=== About this task ===
Filter the records below and copy every line containing the word "Institute".

=== Supplied material ===

────────

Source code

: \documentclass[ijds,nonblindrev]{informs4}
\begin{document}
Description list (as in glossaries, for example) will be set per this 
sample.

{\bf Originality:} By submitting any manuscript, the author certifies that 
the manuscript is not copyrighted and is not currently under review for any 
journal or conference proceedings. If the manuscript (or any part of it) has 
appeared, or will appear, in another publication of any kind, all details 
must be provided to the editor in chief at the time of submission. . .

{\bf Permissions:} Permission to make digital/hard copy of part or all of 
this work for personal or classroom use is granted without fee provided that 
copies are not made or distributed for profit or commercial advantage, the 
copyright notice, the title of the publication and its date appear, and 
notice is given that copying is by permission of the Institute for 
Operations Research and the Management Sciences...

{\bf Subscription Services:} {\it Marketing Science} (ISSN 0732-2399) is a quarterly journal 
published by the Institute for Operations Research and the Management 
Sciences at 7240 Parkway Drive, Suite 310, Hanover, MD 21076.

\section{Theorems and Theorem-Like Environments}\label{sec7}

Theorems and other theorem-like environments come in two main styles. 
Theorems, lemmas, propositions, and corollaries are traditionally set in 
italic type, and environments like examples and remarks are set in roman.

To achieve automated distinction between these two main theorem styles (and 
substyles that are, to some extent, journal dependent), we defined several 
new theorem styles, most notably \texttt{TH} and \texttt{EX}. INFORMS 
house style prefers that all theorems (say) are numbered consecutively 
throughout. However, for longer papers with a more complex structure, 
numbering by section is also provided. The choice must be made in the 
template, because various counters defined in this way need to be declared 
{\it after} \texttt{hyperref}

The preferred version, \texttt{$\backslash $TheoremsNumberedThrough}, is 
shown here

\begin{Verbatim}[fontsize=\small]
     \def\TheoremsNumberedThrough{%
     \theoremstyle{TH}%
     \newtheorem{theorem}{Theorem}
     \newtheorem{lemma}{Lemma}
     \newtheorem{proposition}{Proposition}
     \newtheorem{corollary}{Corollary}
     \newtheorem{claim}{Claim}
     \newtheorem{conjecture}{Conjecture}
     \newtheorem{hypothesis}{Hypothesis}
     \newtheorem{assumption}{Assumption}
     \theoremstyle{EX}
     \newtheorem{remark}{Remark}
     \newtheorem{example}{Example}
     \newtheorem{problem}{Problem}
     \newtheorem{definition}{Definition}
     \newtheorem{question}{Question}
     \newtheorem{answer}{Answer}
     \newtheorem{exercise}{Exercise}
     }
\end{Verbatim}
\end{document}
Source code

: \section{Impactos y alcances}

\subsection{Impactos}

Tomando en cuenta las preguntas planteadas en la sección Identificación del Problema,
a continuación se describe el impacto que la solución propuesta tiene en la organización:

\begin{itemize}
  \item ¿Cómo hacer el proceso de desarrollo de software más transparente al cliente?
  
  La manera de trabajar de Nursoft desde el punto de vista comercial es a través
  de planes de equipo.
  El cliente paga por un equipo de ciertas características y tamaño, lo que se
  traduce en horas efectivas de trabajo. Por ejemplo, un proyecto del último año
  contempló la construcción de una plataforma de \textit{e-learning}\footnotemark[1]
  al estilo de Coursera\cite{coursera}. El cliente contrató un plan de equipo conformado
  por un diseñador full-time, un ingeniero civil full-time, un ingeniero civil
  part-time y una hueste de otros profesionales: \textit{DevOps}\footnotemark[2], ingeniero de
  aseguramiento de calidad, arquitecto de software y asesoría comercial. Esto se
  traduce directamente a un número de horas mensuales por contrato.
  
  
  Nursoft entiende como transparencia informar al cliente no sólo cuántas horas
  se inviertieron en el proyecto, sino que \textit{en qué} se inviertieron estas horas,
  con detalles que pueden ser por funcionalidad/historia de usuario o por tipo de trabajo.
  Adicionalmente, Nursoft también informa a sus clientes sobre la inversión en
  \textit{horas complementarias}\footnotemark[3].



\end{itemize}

────────

=== Completed exercise ===
notice is given that copying is by permission of the Institute for 
published by the Institute for Operations Research and the Management 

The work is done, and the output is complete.